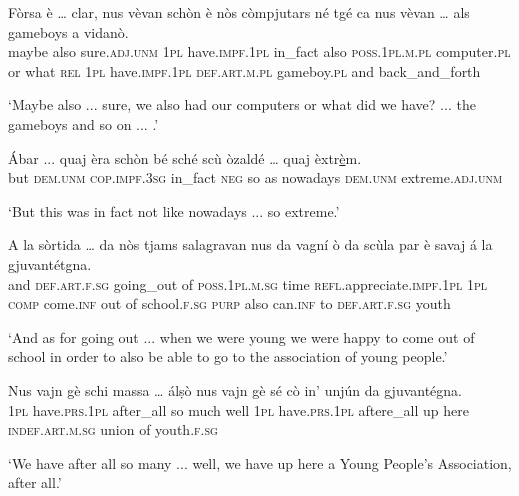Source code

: \begin{linenumbers}
	\gll Fòrsa è … clar, nus vèvan schòn è nòs còmpjutars né tgé ca nus vèvan … als gameboys a vidanò.    \\
	maybe also {} sure.\textsc{adj.unm} \textsc{1pl} have.\textsc{impf.1pl} in\_fact also \textsc{poss.1pl.m.pl} computer.\textsc{pl} or what \textsc{rel} \textsc{1pl} have.\textsc{impf.1pl} {} \textsc{def.art.m.pl} gameboy.\textsc{pl} and back\_and\_forth \\
\end{linenumbers}
\medskip
\glt `Maybe also ... sure, we also had our computers or what did we have? ... the gameboys and so on ... .'
\medskip

\begin{linenumbers}
	\gll  Ábar ... quaj èra schòn bé sché scù òzaldé … quaj èxtr\underline{è}m.   \\
	but {} \textsc{dem.unm} \textsc{cop.impf.3sg} in\_fact \textsc{neg} so as nowadays {} \textsc{dem.unm} extreme.\textsc{adj.unm}\\
\end{linenumbers}
\medskip
\glt `But this was in fact not like nowadays ... so extreme.'
\medskip

\begin{linenumbers}
	\gll A la sòrtida … da nòs tjams salagravan nus da vagní ò da scùla par è savaj á la gjuvantétgna.\\
	and \textsc{def.art.f.sg} going\_out {} of \textsc{ poss.1pl.m.sg} time \textsc{refl}.appreciate.\textsc{impf.1pl} \textsc{1pl} \textsc{comp} come.\textsc{inf} out of school.\textsc{f.sg} \textsc{purp} also can.\textsc{inf} to \textsc{def.art.f.sg} youth\\
\end{linenumbers}
\medskip
\glt `And as for going out ... when we were young we were happy to come out of school in order to also be able to go to the association of young people.'
\medskip

\begin{linenumbers}
	\gll Nus vajn gè schi massa … álṣò nus vajn gè sé cò in’ unjún da gjuvantégna. \\
\textsc{1pl} have.\textsc{prs.1pl} after\_all so much {} well \textsc{1pl} have.\textsc{prs.1pl} aftere\_all up here \textsc{indef.art.m.sg} union of youth.\textsc{f.sg}	\\
\end{linenumbers}
\medskip
\glt `We have after all so many ... well, we have up here a Young People's Association, after all.'
\medskip



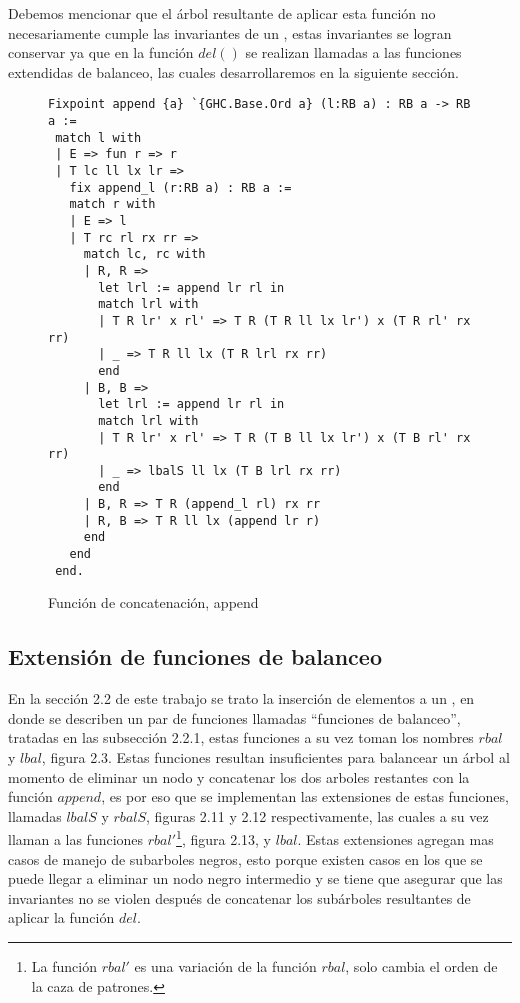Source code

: Debemos mencionar que el \'arbol resultante de aplicar esta funci\'on no necesariamente cumple las
invariantes de un {\arn}, estas invariantes se logran conservar ya que en la funci\'on $del()$ se
realizan llamadas a las funciones extendidas de balanceo, las cuales desarrollaremos en la
siguiente sección.

\begin{figure}
\centering
\captionsetup{justification=centering}
\begin{verbatim}
Fixpoint append {a} `{GHC.Base.Ord a} (l:RB a) : RB a -> RB a :=
 match l with
 | E => fun r => r
 | T lc ll lx lr =>
   fix append_l (r:RB a) : RB a :=
   match r with
   | E => l
   | T rc rl rx rr =>
     match lc, rc with
     | R, R =>
       let lrl := append lr rl in
       match lrl with
       | T R lr' x rl' => T R (T R ll lx lr') x (T R rl' rx rr)
       | _ => T R ll lx (T R lrl rx rr)
       end
     | B, B =>
       let lrl := append lr rl in
       match lrl with
       | T R lr' x rl' => T R (T B ll lx lr') x (T B rl' rx rr)
       | _ => lbalS ll lx (T B lrl rx rr)
       end
     | B, R => T R (append_l rl) rx rr
     | R, B => T R ll lx (append lr r)
     end
   end
 end.
\end{verbatim}
\caption{Funci\'on de concatenaci\'on, append}
\end{figure}

\subsection{Extensi\'on de funciones de balanceo}

En la secci\'on 2.2 de este trabajo se trato la inserci\'on de elementos a un \arn, en donde se
describen un par de funciones llamadas ``funciones de balanceo'', tratadas en las subsecci\'on
2.2.1, estas funciones a su vez toman los nombres $rbal$ y $lbal$, figura 2.3. Estas funciones
resultan insuficientes para balancear un \'arbol al momento de eliminar un nodo y concatenar los
dos arboles restantes con la función $append$, es por eso que se implementan las extensiones de
estas funciones, llamadas $lbalS$ y $rbalS$, figuras 2.11 y 2.12 respectivamente, las cuales a su
vez llaman a las funciones $rbal'$\footnote{La funci\'on $rbal'$ es una variación de la función
$rbal$, solo cambia el orden de la caza de patrones.}, figura 2.13, y $lbal$. Estas extensiones
agregan mas casos de manejo de subarboles negros, esto porque existen casos en los que se puede
llegar a eliminar un nodo negro intermedio y se tiene que asegurar que las invariantes no se
violen después de concatenar los subárboles resultantes de aplicar la función $del$.

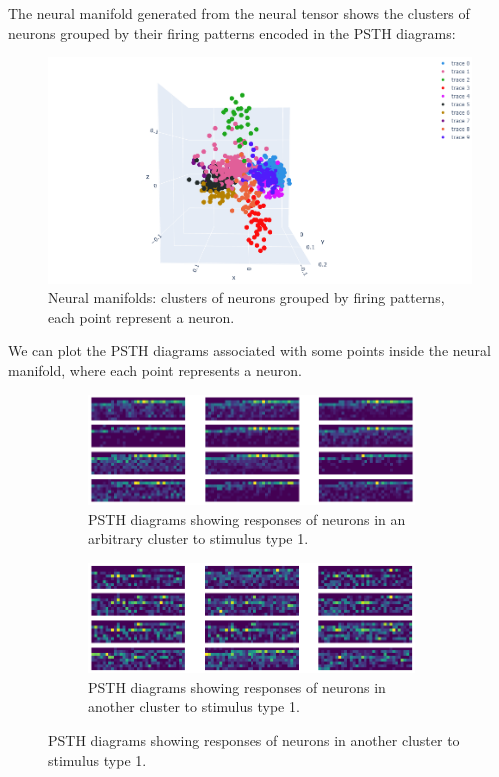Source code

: The neural manifold generated from the neural tensor shows the clusters of neurons grouped by their firing patterns encoded in the PSTH diagrams:
    \begin{figure}[H]
        \centering
            \includegraphics[width=\textwidth]{figures/embeddings/embedding-lab.png}
            \caption{Neural manifolds: clusters of neurons grouped by firing patterns, each point represent a neuron.}
        \end{figure} 

We can plot the PSTH diagrams associated with some points inside the neural manifold, where each point represents a neuron. 

      \begin{figure}[H]
            \centering
            \begin{subfigure}[b]{\textwidth}
                \includegraphics[width=0.95\textwidth]{presentation/figures-retina-results/cluster20.png}
                \caption{PSTH diagrams showing responses of neurons in an arbitrary cluster to stimulus type 1.}
            \end{subfigure}
            \vfill 
            \begin{subfigure}[b]{\textwidth}
                \includegraphics[width=0.95\textwidth]{presentation/figures-retina-results/cluster10.png}
                \caption{PSTH diagrams showing responses of neurons in another cluster to stimulus type 1.}
            \end{subfigure}
            \end{figure} 


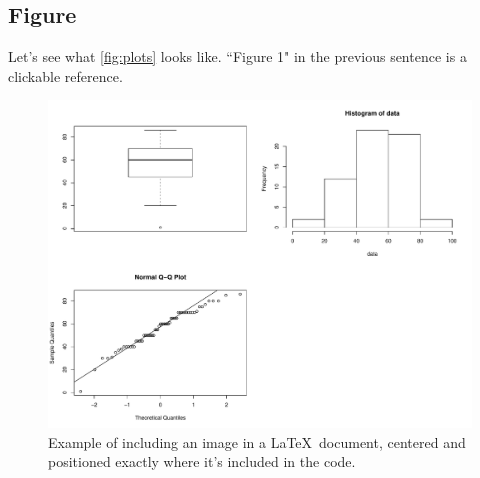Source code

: \documentclass[a4paper]{article}
\begin{document}
	\subsection{Figure}
	Let's see what \autoref{fig:plots} looks like. ``Figure 1" in the previous sentence is a clickable reference.
	\begin{figure}[H]
		\centering
		\captionsetup{justification=centering}
		\includegraphics[scale=0.2]{assets/plots}
		\caption{Example of including an image in a \LaTeX\ document, centered and positioned exactly where it's included in the code.\label{fig:plots}}
	\end{figure}
\end{document}
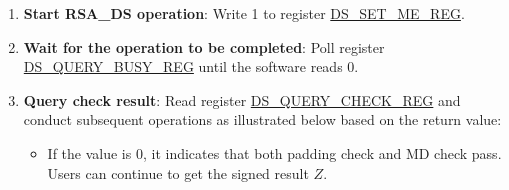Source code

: \documentclass[main\_\_EN.tex]{subfiles}
\begin{document}
\begin{enumerate}
\begin{itemize}
        \item Write \begin{math}\widehat{\overline{r}}_{i}\end{math}
        (\begin{math}i \in \{ 0, 1, \dots, 95 \} \end{math})
        to \hyperref[DSRBMEM]{DS\_RB\_MEM}.
        
        \item write \begin{math}\widehat{Box}_{i}\end{math}
        (\begin{math}i \in \{ 0, 1, \dots, 11 \} \end{math})
        to \hyperref[DSBOXMEM]{DS\_BOX\_MEM}.
        
        The capacity of
        \hyperref[DSYMEM]{DS\_Y\_MEM}, 
        \hyperref[DSMMEM]{DS\_M\_MEM}, and
        \hyperref[DSRBMEM]{DS\_RB\_MEM} is 96 words, whereas the capacity of
        \hyperref[DSBOXMEM]{DS\_BOX\_MEM} is only 12 words.
        Each word can store one base-\begin{math}b\end{math} digit. The memory blocks use the little endian format for storage, i.e., the least significant digit of the operand is in the lowest address.
     
    \end{itemize}
        

    \item {\bfseries Start RSA\_DS operation}: Write 1 to register \hyperref[regdesc:DSSETMEREG]{DS\_SET\_ME\_REG}.

    \item {\bfseries Wait for the operation to be completed}: Poll register \hyperref[regdesc:DSQUERYBUSYREG]{DS\_QUERY\_BUSY\_REG} until the software reads 0.

    \item {\bfseries Query check result}: Read register \hyperref[regdesc:DSQUERYCHECKREG]{DS\_QUERY\_CHECK\_REG} and conduct subsequent operations as illustrated below based on the return value:
    
    \begin{itemize}
    
        \item If the value is 0, it indicates that both padding check and MD check pass. Users can continue to get the signed result \begin{math}Z\end{math}.
        

\end{itemize}
\end{enumerate}
\end{document}
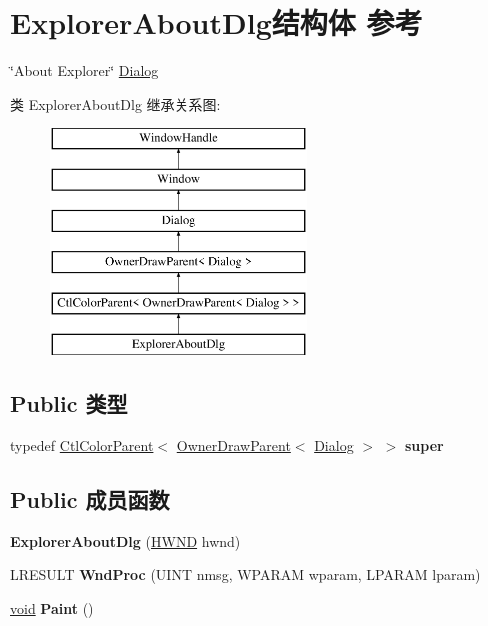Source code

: \hypertarget{struct_explorer_about_dlg}{}\section{Explorer\+About\+Dlg结构体 参考}
\label{struct_explorer_about_dlg}


\char`\"{}\+About Explorer\char`\"{} \hyperlink{struct_dialog}{Dialog}  


类 Explorer\+About\+Dlg 继承关系图\+:\begin{figure}[H]
\begin{center}
\leavevmode
\includegraphics[height=6.000000cm]{struct_explorer_about_dlg}
\end{center}
\end{figure}
\subsection*{Public 类型}
\begin{DoxyCompactItemize}
\item 
\mbox{\label{struct_explorer_about_dlg_a9711db592b201da260d8bb39bb0aa38b}} 
typedef \hyperlink{struct_ctl_color_parent}{Ctl\+Color\+Parent}$<$ \hyperlink{struct_owner_draw_parent}{Owner\+Draw\+Parent}$<$ \hyperlink{struct_dialog}{Dialog} $>$ $>$ {\bfseries super}
\end{DoxyCompactItemize}
\subsection*{Public 成员函数}
\begin{DoxyCompactItemize}
\item 
\mbox{\label{struct_explorer_about_dlg_a98a5066ae4229bb1a59793de763e2878}} 
{\bfseries Explorer\+About\+Dlg} (\hyperlink{interfacevoid}{H\+W\+ND} hwnd)
\item 
\mbox{\label{struct_explorer_about_dlg_a0566426029aa5f75e21176f0ab8d3cae}} 
L\+R\+E\+S\+U\+LT {\bfseries Wnd\+Proc} (U\+I\+NT nmsg, W\+P\+A\+R\+AM wparam, L\+P\+A\+R\+AM lparam)
\item 
\mbox{\label{struct_explorer_about_dlg_a44143c976d959d1592acef0240b5e72b}} 
\hyperlink{interfacevoid}{void} {\bfseries Paint} ()
\end{DoxyCompactItemize}
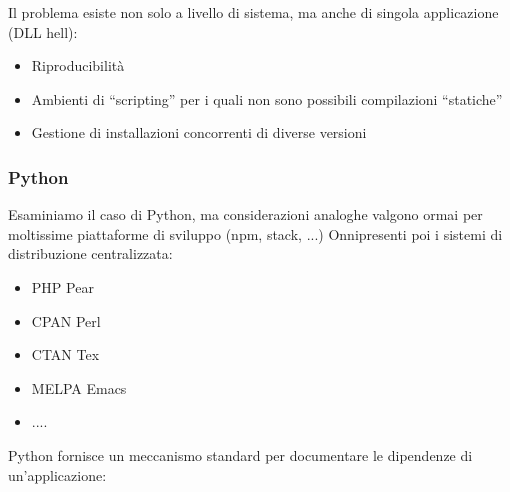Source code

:Il problema esiste non solo a livello di sistema, ma anche di singola applicazione (DLL hell):
\begin{itemize}
    \item Riproducibilità
    \item Ambienti di “scripting” per i quali non sono possibili compilazioni “statiche”
    \item Gestione di installazioni concorrenti di diverse versioni
\end{itemize}
\subsubsection{Python}
Esaminiamo il caso di Python, ma considerazioni analoghe valgono ormai per moltissime piattaforme di sviluppo (npm, stack, ...)
Onnipresenti poi i sistemi di distribuzione centralizzata:
\begin{itemize}
    \item PHP Pear
    \item CPAN Perl 
    \item CTAN Tex 
    \item MELPA Emacs
    \item ....
\end{itemize}
Python fornisce un meccanismo standard per documentare le dipendenze di un'applicazione:

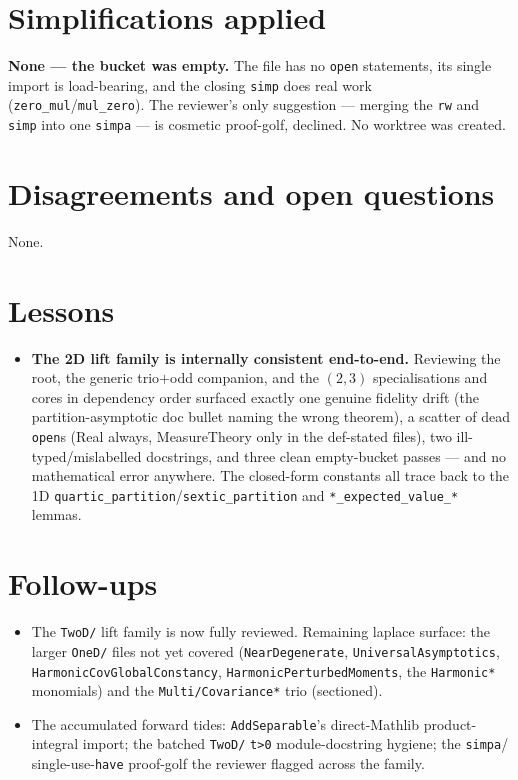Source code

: \documentclass[11pt]{article}
\begin{document}
\section{Simplifications applied}
\textbf{None --- the bucket was empty.} The file has no \texttt{open} statements, its single import
is load-bearing, and the closing \texttt{simp} does real work (\texttt{zero\_mul}/\texttt{mul\_zero}).
The reviewer's only suggestion --- merging the \texttt{rw} and \texttt{simp} into one \texttt{simpa}
--- is cosmetic proof-golf, declined. No worktree was created.

\section{Disagreements and open questions}
None.

\section{Lessons}
\begin{itemize}[noitemsep]
  \item \textbf{The 2D lift family is internally consistent end-to-end.} Reviewing the root, the
    generic trio$+$odd companion, and the $(2,3)$ specialisations and cores in dependency order
    surfaced exactly one genuine fidelity drift (the partition-asymptotic doc bullet naming the
    wrong theorem), a scatter of dead \texttt{open}s (Real always, MeasureTheory only in the
    def-stated files), two ill-typed/mislabelled docstrings, and three clean empty-bucket passes ---
    and no mathematical error anywhere. The closed-form constants all trace back to the 1D
    \texttt{quartic\_partition}/\texttt{sextic\_partition} and \texttt{*\_expected\_value\_*} lemmas.
\end{itemize}

\section{Follow-ups}
\begin{itemize}[noitemsep]
  \item The \texttt{TwoD/} lift family is now fully reviewed. Remaining laplace surface: the larger
    \texttt{OneD/} files not yet covered (\texttt{NearDegenerate}, \texttt{UniversalAsymptotics},
    \texttt{HarmonicCovGlobalConstancy}, \texttt{HarmonicPerturbedMoments}, the \texttt{Harmonic*}
    monomials) and the \texttt{Multi/Covariance*} trio (sectioned).
  \item The accumulated forward tides: \texttt{AddSeparable}'s direct-Mathlib product-integral
    import; the batched \texttt{TwoD/} \texttt{t>0} module-docstring hygiene; the \texttt{simpa}/%
    single-use-\texttt{have} proof-golf the reviewer flagged across the family.
\end{itemize}
\end{document}
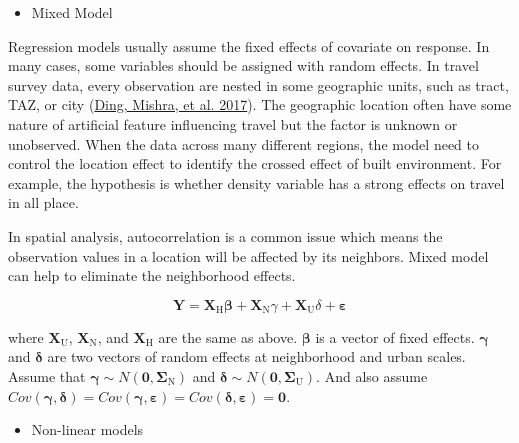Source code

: \documentclass[
  11pt,
  openany]{memoir}
\providecommand{\tightlist}{%
  \setlength{\itemsep}{0pt}\setlength{\parskip}{0pt}}
\begin{document}
\begin{itemize}
\tightlist
\item
  Mixed Model
\end{itemize}

Regression models usually assume the fixed effects of covariate on response. In many cases, some variables should be assigned with random effects.
In travel survey data, every observation are nested in some geographic units, such as tract, TAZ, or city (\protect\hyperlink{ref-dingInfluencesBuiltEnvironment2017}{Ding, Mishra, et al. 2017}).
The geographic location often have some nature of artificial feature influencing travel but the factor is unknown or unobserved.
When the data across many different regions, the model need to control the location effect to identify the crossed effect of built environment. For example, the hypothesis is whether density variable has a strong effects on travel in all place.

In spatial analysis, autocorrelation is a common issue which means the observation values in a location will be affected by its neighbors. Mixed model can help to eliminate the neighborhood effects.

\begin{equation}
\label{eq:multiscale}
\mathbf{Y}=\mathbf{X}_\mathrm{H}\boldsymbol{\beta}+\mathbf{X}_\mathrm{N}{\gamma}+\mathbf{X}_\mathrm{U}{\delta}+\boldsymbol{\varepsilon}
\end{equation}

where \(\mathbf{X}_\mathrm{U}\), \(\mathbf{X}_\mathrm{N}\), and \(\mathbf{X}_\mathrm{H}\) are the same as above. \(\boldsymbol{\beta}\) is a vector of fixed effects. \(\boldsymbol{\gamma}\) and \(\boldsymbol{\delta}\) are two vectors of random effects at neighborhood and urban scales. Assume that \(\boldsymbol{\gamma}\sim N(\mathbf{0}, \boldsymbol{\Sigma}_\mathrm{N})\) and \(\boldsymbol{\delta}\sim N(\mathbf{0}, \boldsymbol{\Sigma}_\mathrm{U})\). And also assume \(Cov(\boldsymbol{\gamma},\boldsymbol{\delta})=Cov(\boldsymbol{\gamma},\boldsymbol{\varepsilon})=Cov(\boldsymbol{\delta},\boldsymbol{\varepsilon})=\mathbf{0}\).

\begin{itemize}
\tightlist
\item
  Non-linear models
\end{itemize}
\end{document}
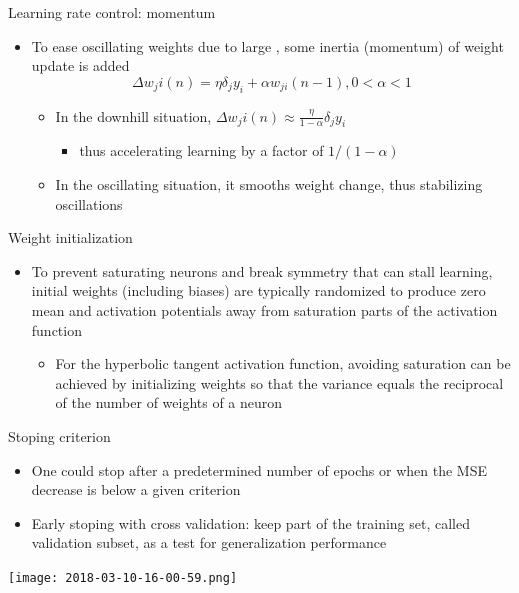 \documentclass[notes]{beamer}
\providecommand{\tightlist}{%
  \setlength{\itemsep}{0pt}\setlength{\parskip}{0pt}}
\begin{document}
\begin{frame}{Learning rate control: momentum}

\begin{itemize}
\item
  To ease oscillating weights due to large , some inertia (momentum) of
  weight update is added
  \[     \Delta   w_ ji (n) = \eta \delta_ j y_i + \alpha w_ {ji} (n - 1),                        0 < \alpha < 1\]

  \begin{itemize}
  \tightlist
  \item
    In the downhill situation,
    \(\Delta w_ ji (n)\approx \frac{\eta}{1-\alpha} \delta _ j y_i\)

    \begin{itemize}
    \tightlist
    \item
      thus accelerating learning by a factor of \(1/(1 - \alpha )\)
    \end{itemize}
  \item
    In the oscillating situation, it smooths weight change, thus
    stabilizing oscillations
  \end{itemize}
\end{itemize}

\end{frame}

\begin{frame}{Weight initialization}

\begin{itemize}
\tightlist
\item
  To prevent saturating neurons and break symmetry that can stall
  learning, initial weights (including biases) are typically randomized
  to produce zero mean and activation potentials away from saturation
  parts of the activation function

  \begin{itemize}
  \tightlist
  \item
    For the hyperbolic tangent activation function, avoiding saturation
    can be achieved by initializing weights so that the variance equals
    the reciprocal of the number of weights of a neuron
  \end{itemize}
\end{itemize}

\end{frame}

\begin{frame}{Stoping criterion}

\begin{itemize}
\tightlist
\item
  One could stop after a predetermined number of epochs or when the MSE
  decrease is below a given criterion
\item
  Early stoping with cross validation: keep part of the training set,
  called validation subset, as a test for generalization performance
\end{itemize}

\centering 

\texttt{[image: 2018-03-10-16-00-59.png]} ~

\end{frame}
\end{document}
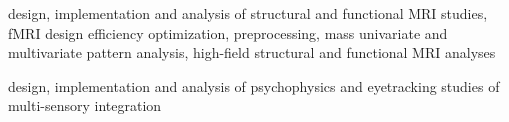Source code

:  design, implementation and analysis of structural and functional MRI studies, fMRI design efficiency optimization, preprocessing, mass univariate and multivariate pattern analysis, high-field structural and functional MRI analyses

 design, implementation and analysis of psychophysics and eyetracking studies of multi-sensory integration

To do: Nothing should appear in the answer except the lines above from the line with "surfaced exactly one" through the line with "files not yet", both included, written out exactly.

Solution:
    surfaced exactly one genuine fidelity drift (the partition-asymptotic doc bullet naming the
    wrong theorem), a scatter of dead \texttt{open}s (Real always, MeasureTheory only in the
    def-stated files), two ill-typed/mislabelled docstrings, and three clean empty-bucket passes ---
    and no mathematical error anywhere. The closed-form constants all trace back to the 1D
    \texttt{quartic\_partition}/\texttt{sextic\_partition} and \texttt{*\_expected\_value\_*} lemmas.
\end{itemize}

\section{Follow-ups}
\begin{itemize}[noitemsep]
  \item The \texttt{TwoD/} lift family is now fully reviewed. Remaining laplace surface: the larger
    \texttt{OneD/} files not yet covered (\texttt{NearDegenerate}, \texttt{UniversalAsymptotics},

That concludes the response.